Vite, il faut agir. Ça presse!

Les gouvernements ont un pouvoir réglementaire puissant pour rehausser la performance énergétique des bâtiments. Au Québec, il devient de plus en plus clair que le gouvernement a renoncé à exercer ce pouvoir. À choisir entre une réglementation efficace qui améliore la performance énergétique de l’ensemble du parc de bâtiments, le gouvernement cimente les programmes d’aide financière à la rénovation. Or, la littérature abonde d’études qui démontrent clairement que de telles aides financières ne sont pas un moyen optimal d’améliorer l’efficacité énergétique résidentielle. Qui plus est, il est aussi clairement démontré depuis des dizaines d’années que ces subventions ont un effet régressif sur la répartition des revenus.

Au Québec, il est plus que temps de mettre en place un système de cotation énergétique des bâtiments résidentiels lors des transactions immobilières. Au fil du temps, un tel système permet d’augmenter la performance énergétique des bâtiments existants. Il a aussi l’avantage de contenir la spéculation immobilière. Si vous voulez acheter et vendre frénétiquement, vous devrez faire des améliorations énergétiques à chaque transaction. Facile et efficace. Alors pourquoi on ne le fait pas au Québec? Mystère.

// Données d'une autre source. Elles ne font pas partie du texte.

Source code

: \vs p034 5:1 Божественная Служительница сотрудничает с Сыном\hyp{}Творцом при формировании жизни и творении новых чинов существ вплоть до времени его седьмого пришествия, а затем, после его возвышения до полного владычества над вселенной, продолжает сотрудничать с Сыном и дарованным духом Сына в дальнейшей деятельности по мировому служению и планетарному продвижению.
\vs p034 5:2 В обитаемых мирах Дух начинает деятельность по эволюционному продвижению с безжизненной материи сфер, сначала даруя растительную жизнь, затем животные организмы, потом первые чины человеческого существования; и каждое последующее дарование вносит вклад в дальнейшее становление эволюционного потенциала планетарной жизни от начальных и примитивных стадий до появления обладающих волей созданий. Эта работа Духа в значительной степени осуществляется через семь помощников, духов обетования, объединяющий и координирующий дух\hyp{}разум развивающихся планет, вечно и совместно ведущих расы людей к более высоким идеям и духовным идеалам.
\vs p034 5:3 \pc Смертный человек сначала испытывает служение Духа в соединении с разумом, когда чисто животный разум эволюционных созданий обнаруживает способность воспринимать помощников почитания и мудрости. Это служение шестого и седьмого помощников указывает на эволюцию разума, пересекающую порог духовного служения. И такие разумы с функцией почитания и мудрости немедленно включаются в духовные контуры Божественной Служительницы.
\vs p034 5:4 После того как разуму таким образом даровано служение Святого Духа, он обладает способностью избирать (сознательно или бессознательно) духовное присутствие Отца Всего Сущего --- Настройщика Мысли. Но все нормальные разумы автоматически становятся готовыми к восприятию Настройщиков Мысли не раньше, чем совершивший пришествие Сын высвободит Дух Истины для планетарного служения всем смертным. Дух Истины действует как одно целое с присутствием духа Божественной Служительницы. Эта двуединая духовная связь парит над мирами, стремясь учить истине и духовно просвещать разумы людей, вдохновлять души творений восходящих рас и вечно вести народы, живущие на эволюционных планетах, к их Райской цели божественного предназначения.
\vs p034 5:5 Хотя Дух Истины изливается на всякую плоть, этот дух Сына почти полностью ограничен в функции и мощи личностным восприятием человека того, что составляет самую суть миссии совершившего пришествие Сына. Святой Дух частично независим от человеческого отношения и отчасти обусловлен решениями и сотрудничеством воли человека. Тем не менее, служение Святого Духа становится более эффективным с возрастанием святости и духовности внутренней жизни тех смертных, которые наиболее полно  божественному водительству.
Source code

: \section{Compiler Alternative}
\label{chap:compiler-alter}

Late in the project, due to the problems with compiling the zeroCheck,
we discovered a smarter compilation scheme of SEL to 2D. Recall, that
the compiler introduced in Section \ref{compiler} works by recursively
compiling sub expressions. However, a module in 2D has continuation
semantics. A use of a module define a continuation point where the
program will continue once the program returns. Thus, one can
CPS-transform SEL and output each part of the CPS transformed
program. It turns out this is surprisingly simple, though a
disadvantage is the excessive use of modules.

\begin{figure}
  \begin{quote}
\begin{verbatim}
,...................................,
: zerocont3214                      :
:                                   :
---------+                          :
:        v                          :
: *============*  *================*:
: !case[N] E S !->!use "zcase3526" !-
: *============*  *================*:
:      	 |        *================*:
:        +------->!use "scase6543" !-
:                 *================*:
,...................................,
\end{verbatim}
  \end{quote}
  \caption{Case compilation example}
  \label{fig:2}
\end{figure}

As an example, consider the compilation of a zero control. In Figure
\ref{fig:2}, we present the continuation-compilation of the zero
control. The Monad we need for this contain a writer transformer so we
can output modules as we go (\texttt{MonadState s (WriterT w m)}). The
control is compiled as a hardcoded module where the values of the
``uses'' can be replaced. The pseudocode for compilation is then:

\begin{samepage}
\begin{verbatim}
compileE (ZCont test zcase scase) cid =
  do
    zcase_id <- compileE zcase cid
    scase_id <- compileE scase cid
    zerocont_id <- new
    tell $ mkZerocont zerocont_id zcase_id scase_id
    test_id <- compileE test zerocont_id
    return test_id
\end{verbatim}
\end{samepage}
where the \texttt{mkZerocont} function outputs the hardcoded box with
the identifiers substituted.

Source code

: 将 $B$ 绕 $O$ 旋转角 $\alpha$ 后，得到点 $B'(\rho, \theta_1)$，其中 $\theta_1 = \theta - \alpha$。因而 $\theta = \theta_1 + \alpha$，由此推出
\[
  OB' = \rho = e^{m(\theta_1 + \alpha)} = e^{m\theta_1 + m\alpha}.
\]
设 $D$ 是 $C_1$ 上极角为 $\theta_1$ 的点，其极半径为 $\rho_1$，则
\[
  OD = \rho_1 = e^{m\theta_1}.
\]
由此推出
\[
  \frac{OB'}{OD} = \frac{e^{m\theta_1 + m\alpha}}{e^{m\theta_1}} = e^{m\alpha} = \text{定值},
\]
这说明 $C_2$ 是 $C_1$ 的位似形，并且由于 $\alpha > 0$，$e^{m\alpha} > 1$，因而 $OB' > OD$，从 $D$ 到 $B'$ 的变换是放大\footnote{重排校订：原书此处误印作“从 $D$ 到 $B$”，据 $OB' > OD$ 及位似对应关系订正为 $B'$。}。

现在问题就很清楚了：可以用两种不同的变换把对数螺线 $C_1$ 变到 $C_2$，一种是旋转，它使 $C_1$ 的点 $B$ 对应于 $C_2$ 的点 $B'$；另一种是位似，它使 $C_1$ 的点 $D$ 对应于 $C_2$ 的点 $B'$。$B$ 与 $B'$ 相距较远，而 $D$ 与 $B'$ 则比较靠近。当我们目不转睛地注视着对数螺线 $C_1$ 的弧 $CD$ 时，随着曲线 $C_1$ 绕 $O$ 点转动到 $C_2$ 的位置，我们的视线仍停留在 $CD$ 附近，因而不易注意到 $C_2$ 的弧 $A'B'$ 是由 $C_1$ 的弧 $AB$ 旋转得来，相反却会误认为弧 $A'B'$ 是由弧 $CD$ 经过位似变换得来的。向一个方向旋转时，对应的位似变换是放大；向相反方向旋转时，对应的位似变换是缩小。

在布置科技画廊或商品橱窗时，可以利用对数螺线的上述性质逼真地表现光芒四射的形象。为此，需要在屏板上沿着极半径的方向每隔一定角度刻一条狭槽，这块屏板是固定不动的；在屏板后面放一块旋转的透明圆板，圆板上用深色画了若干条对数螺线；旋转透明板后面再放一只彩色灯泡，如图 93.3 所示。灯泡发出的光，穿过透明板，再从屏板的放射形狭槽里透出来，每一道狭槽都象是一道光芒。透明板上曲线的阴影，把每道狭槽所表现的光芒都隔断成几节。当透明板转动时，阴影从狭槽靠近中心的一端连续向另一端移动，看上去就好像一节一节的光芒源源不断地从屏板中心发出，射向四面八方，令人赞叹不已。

Plutôt que d’agir et de faire ce qu’il est le seul à pourvoir accomplir, le gouvernement attend. Quoi exactement? On ne le sait plus trop. Aussi, quand il arrive une catastrophe, le gouvernement réagit en urgence avec des solutions inefficaces qui n’auront pas ou peu d’impact mesurable et significatif en matière d’efficacité énergétique.1

Des programmes bonifiés, mais pour qui?

Le taux de propriété est plus faible au Québec que dans le reste du Canada. Selon Statistiques Canada, ce taux serait d’environ 61 % au Québec et de 68 % ailleurs au Canada.2 La bonne nouvelle, c’est que ce taux s’améliore au fil du temps et reflète le rattrapage économique du Québec au cours des dernières décennies. Ce n’est pas tant la comparaison avec le reste du Canada qui nous intéresse ici, mais plutôt de constater que 39 % des québécois ne sont pas propriétaires.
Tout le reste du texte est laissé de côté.